# Blood and Snow - The Reverend's Space Wolves



## TheReverend (Dec 2, 2007)

Hey guys!

So this is my second Space Wolves project log. The first lost all it's photos due to a glitch and frankly I can't be bothered to go through 3 years worth of posts and replace them all, so I started this new one.

I currently have around 10,000 points of Scouring-era Space Wolves. They started off as 40k Wolves but I've added a lot of Heresy-era stuff so it's a bit of a mix... hence the Scouring-era (31st millenium) background. 

I'll post up some pics of the rest of the army as I take them but for now I'll pic up where I left off, here are some pics of the Sky Claws I've just finished. I have a Wolf Guard and a Rune Priest with jump packs too.

































Comments welcome

Rev


----------



## Dragblud da scrunka (Mar 26, 2009)

Nice Assault marines, I like them since they are space wolfy but no ODing on all teh fur and fangs etc. Really really like the marine on the first pic on one knee just looks really badass! Cracking stuff as usual


----------



## LegionThree (May 1, 2012)

Those are epic but they should have been death company with that color scheme. Your blood splatter on them is really impressive.


----------



## TheReverend (Dec 2, 2007)

Thanks for the comments guys.

Below are some of the pictures of my army, which I took in February at Warhammer World, to show how it's looking at present. Since then I have added these sky claws, finished the terminators in the pictures and added two land speeders:








My army as it stands pretty much








Some of my Wolf Guard








A Lone Wolf standing among a sea of Grey Hunters. I basically kitted him out as if he had taken all the trophies and relic weapons from his brother pack members so he can take them all in to battle each time.








Another Lone Wolf (I admit that I stole this pose from a mini I saw in White Dwarf 358).








Wolf Lord and his retinue.








Mass ranks of the company swarming around the captured Shadowsword. I have added some details to this tank since then. And added another 3 bikes to the Swift Claws.








My Thunderwolves. The Heresy-era terminators have been finished since this picture was taken too. I have another three Thunderwolves which need painting up (next on the list).
















So this is my Wolf Lord. He's kitted out with the same weapons as Grimnar so he's quick and easy to use in games. Originally he was Bjorn Stormwolf (hence the company markings), who is described as wearing terminator armour, so is a nice fit. But as this is now a Scouring-era army I need to find another name for him (maybe Kyrl Grimblood, mentioned in the 2nd Ed codex as being around in the 31st millenium...)

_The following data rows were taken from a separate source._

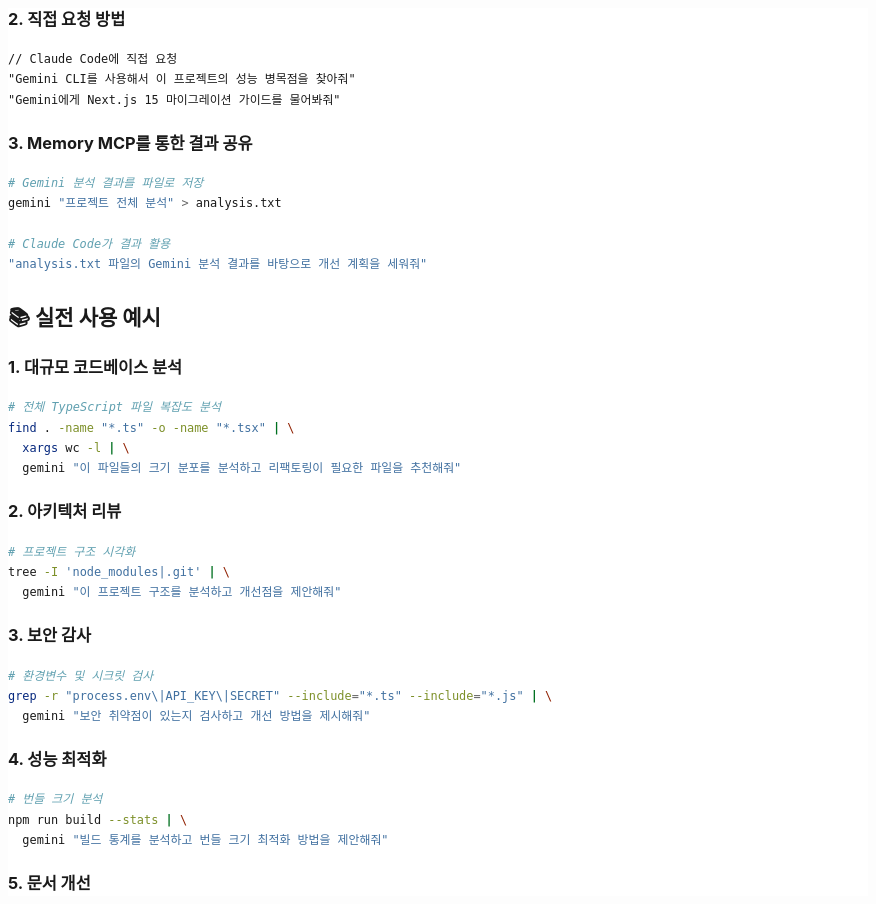 ### 2. 직접 요청 방법

```
// Claude Code에 직접 요청
"Gemini CLI를 사용해서 이 프로젝트의 성능 병목점을 찾아줘"
"Gemini에게 Next.js 15 마이그레이션 가이드를 물어봐줘"
```

### 3. Memory MCP를 통한 결과 공유

```bash
# Gemini 분석 결과를 파일로 저장
gemini "프로젝트 전체 분석" > analysis.txt

# Claude Code가 결과 활용
"analysis.txt 파일의 Gemini 분석 결과를 바탕으로 개선 계획을 세워줘"
```

## 📚 실전 사용 예시

### 1. 대규모 코드베이스 분석

```bash
# 전체 TypeScript 파일 복잡도 분석
find . -name "*.ts" -o -name "*.tsx" | \
  xargs wc -l | \
  gemini "이 파일들의 크기 분포를 분석하고 리팩토링이 필요한 파일을 추천해줘"
```

### 2. 아키텍처 리뷰

```bash
# 프로젝트 구조 시각화
tree -I 'node_modules|.git' | \
  gemini "이 프로젝트 구조를 분석하고 개선점을 제안해줘"
```

### 3. 보안 감사

```bash
# 환경변수 및 시크릿 검사
grep -r "process.env\|API_KEY\|SECRET" --include="*.ts" --include="*.js" | \
  gemini "보안 취약점이 있는지 검사하고 개선 방법을 제시해줘"
```

### 4. 성능 최적화

```bash
# 번들 크기 분석
npm run build --stats | \
  gemini "빌드 통계를 분석하고 번들 크기 최적화 방법을 제안해줘"
```

### 5. 문서 개선

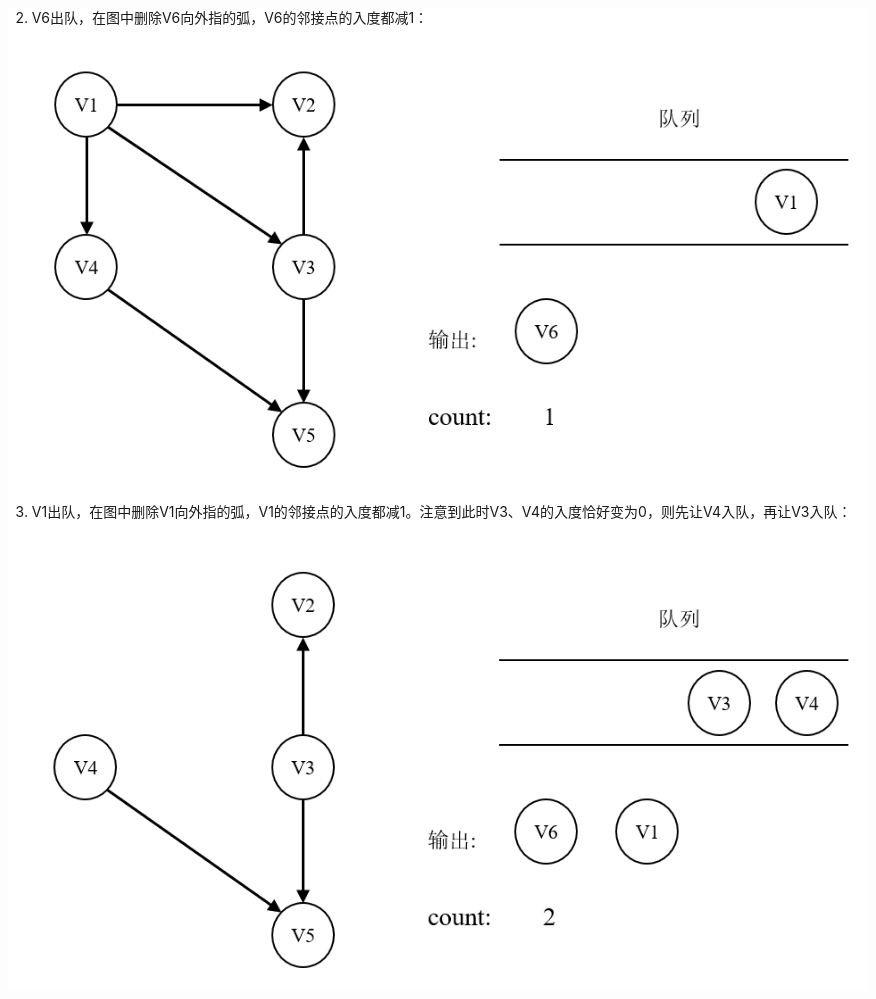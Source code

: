 2. V6出队，在图中删除V6向外指的弧，V6的邻接点的入度都减1：

   ![拓扑排序-3](images/拓扑排序-零入度无环-3.png)

3. V1出队，在图中删除V1向外指的弧，V1的邻接点的入度都减1。注意到此时V3、V4的入度恰好变为0，则先让V4入队，再让V3入队：

   ![拓扑排序-4](images/拓扑排序-零入度无环-4.png)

This is a converted Ragnar Blackmane (which I have shown elsewhere in the past). I'm planning on doing another using the fine cast Gabriel Seth in the near future.

Rev


----------



## Khorne's Fist (Jul 18, 2008)

Good to see a family portrait. Fantastic as always.


----------



## Old Man78 (Nov 3, 2011)

Gorgeous looking pack there Reverend, that wolf lord is beautiful, I love the purple on the cloak, what colors did you use? And a little rep of course!


----------



## TheReverend (Dec 2, 2007)

Thans again guys.

Oldman, I still have tons of old skool GW paints so the colours may not be relevent. For my purples I work up from Liche Purple to Tenticle Pink, then apply a Badab Black wash to provide shade, then a coat of Leviathan Purple wash to bring all the purples together and provide a smooth transition. 

Hope that helps.

Rev


----------



## TheReverend (Dec 2, 2007)

Ok, one of my plans is to go back and retro-fit details to the Wolves I've already painted. There's loads of things that have changed in my painting techniques since I started the army and I want to bring them all together. The bases do this on the whole, but the addition of blood and battle damage will also make them look more unified.

Today I have been adding blood to the chainswords of a squad of Blood Claws, and using a darker wash on thier faces to pick out the details. 

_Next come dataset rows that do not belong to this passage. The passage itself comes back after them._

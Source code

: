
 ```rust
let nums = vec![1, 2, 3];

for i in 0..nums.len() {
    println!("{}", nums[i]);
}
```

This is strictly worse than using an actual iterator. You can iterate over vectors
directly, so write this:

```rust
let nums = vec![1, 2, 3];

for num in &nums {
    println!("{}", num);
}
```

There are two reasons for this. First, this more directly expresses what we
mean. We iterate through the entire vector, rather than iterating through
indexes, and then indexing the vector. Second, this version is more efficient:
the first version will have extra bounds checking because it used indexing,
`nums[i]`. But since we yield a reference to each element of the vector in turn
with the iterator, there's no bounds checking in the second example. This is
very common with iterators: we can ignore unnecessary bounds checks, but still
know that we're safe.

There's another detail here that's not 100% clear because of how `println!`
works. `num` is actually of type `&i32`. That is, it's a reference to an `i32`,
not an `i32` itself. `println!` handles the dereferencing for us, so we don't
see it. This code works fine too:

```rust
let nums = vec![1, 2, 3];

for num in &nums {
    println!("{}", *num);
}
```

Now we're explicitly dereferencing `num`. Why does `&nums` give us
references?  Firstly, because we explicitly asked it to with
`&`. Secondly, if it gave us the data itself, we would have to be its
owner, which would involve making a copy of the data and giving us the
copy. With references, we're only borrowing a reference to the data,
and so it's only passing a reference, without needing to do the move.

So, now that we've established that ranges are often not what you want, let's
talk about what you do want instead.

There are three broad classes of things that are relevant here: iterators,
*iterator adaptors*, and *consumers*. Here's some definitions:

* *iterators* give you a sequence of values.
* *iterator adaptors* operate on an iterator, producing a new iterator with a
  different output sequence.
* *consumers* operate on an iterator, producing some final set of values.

I have also finished sticking together my Sciuring-era Long Fangs. I don't have a particular love for either Mk3 or Mk4 armour (loving the Mk5 though) but I brought a set of each, plus those awesome looking heavy bolters from FW, and mixed them up with some Space Wolf pieces.

As I've said previously, I don't really like back banners as I think they are pretty impractical for a fast moving force that needs the element of surprise and the ability to move in confined spaces. However, I also have the image of a pagan army going in to battle with thier banners and flags propped on a hill behind them. So, adding my banners to my Long Fangs (which don't need either surprise or the ability to move in confined spaces) fits with this image.








I have also put the finishing touches to my Wolfy conversion of the Games Day 2012 miniature.








Let me know what you think.

Rev


----------



## Old Man78 (Nov 3, 2011)

TheReverend said:


> Thans again guys.
> 
> Oldman, I still have tons of old skool GW paints so the colours may not be relevent. For my purples I work up from Liche Purple to Tenticle Pink, then apply a Badab Black wash to provide shade, then a coat of Leviathan Purple wash to bring all the purples together and provide a smooth transition.
> 
> ...


Does indeed I have all them colors, now to apply them hmmmmmm


----------



## CubanNecktie (Nov 2, 2012)

Awesome work. Can't wait till I get to that stage in my army build. 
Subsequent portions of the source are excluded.